▶ [What you are asked to do] For the material below, the sole required output is the number of lines that include "机自专业实验".

▶ [Records supplied]
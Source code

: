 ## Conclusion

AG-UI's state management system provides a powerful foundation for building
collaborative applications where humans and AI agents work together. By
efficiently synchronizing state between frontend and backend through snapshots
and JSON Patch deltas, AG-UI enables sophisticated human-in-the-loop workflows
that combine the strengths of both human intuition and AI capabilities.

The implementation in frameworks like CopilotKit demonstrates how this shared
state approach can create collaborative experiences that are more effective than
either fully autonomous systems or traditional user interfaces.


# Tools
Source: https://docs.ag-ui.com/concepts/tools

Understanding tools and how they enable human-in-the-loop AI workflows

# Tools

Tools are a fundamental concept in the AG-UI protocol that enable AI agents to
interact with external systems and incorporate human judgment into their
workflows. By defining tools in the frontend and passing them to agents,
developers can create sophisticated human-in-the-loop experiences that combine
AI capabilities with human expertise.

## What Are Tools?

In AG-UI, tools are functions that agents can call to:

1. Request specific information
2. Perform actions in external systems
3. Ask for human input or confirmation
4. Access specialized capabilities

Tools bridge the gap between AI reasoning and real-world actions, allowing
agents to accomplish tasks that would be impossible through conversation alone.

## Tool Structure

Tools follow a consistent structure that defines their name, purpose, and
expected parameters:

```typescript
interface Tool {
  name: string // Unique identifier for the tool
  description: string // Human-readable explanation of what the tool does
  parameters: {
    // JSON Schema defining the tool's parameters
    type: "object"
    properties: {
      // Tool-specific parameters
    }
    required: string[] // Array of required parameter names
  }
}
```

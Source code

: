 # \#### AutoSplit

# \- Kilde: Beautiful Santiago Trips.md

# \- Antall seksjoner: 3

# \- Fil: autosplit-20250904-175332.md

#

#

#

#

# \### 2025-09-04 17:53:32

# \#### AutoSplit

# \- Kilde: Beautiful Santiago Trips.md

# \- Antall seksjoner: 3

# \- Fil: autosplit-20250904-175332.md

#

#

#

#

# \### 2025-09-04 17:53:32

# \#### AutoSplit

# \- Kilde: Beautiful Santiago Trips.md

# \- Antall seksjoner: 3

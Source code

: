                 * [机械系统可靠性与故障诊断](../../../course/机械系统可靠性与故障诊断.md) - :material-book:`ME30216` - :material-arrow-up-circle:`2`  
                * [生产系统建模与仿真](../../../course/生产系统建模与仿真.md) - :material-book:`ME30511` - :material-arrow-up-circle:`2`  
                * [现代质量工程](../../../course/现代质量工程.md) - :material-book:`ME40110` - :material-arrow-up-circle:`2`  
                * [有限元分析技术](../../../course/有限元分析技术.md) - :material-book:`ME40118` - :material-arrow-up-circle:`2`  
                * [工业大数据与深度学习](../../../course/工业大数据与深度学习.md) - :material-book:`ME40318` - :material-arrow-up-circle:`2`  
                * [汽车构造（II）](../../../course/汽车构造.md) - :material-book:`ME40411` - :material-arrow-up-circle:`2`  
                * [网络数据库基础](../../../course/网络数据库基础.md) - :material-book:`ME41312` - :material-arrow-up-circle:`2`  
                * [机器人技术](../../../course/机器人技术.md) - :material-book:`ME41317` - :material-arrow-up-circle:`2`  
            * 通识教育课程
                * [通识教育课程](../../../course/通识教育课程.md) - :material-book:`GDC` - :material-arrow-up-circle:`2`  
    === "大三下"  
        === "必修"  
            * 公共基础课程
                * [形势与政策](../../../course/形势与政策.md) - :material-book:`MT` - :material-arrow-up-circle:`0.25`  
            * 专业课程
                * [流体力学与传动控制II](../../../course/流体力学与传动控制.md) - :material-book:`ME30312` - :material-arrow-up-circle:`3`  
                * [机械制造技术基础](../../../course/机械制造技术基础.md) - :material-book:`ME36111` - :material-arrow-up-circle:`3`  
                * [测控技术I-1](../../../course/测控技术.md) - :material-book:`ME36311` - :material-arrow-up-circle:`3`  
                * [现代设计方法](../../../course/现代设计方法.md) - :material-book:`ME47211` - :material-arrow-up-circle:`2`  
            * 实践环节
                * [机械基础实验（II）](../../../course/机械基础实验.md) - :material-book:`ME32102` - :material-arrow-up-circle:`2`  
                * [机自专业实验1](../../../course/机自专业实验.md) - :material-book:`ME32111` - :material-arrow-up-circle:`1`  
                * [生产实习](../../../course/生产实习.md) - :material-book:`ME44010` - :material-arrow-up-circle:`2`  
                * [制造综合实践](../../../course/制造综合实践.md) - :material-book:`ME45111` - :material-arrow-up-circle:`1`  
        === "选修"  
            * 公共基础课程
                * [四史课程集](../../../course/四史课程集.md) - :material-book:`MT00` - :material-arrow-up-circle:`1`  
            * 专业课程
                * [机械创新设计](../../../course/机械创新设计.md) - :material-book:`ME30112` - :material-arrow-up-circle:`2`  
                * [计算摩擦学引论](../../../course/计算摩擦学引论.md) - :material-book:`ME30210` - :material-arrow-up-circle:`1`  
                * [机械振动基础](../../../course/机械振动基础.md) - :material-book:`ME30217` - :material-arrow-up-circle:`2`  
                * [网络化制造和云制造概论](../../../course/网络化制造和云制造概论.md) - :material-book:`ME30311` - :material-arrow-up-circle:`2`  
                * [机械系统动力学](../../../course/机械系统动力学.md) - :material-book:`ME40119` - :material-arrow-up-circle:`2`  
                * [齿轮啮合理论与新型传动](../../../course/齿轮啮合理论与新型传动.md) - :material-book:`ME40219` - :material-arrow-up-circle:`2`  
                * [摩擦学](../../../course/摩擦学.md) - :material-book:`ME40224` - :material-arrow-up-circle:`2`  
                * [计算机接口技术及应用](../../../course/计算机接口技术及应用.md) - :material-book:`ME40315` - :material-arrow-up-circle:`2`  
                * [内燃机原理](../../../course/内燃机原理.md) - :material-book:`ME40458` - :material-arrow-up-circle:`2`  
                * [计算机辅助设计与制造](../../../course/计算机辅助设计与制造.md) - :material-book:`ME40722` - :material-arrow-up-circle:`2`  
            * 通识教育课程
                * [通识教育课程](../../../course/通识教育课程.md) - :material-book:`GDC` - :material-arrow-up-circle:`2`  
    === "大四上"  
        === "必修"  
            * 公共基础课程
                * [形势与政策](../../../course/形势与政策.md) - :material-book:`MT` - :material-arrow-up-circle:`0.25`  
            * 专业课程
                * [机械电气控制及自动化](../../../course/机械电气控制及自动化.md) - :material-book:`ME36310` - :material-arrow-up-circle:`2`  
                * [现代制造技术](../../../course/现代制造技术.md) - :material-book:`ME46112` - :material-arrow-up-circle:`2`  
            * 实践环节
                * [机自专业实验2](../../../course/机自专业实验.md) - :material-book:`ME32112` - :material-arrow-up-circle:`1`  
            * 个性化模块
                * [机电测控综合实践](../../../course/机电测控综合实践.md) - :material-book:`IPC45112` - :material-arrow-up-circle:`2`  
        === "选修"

▶ [Solved exercise] 2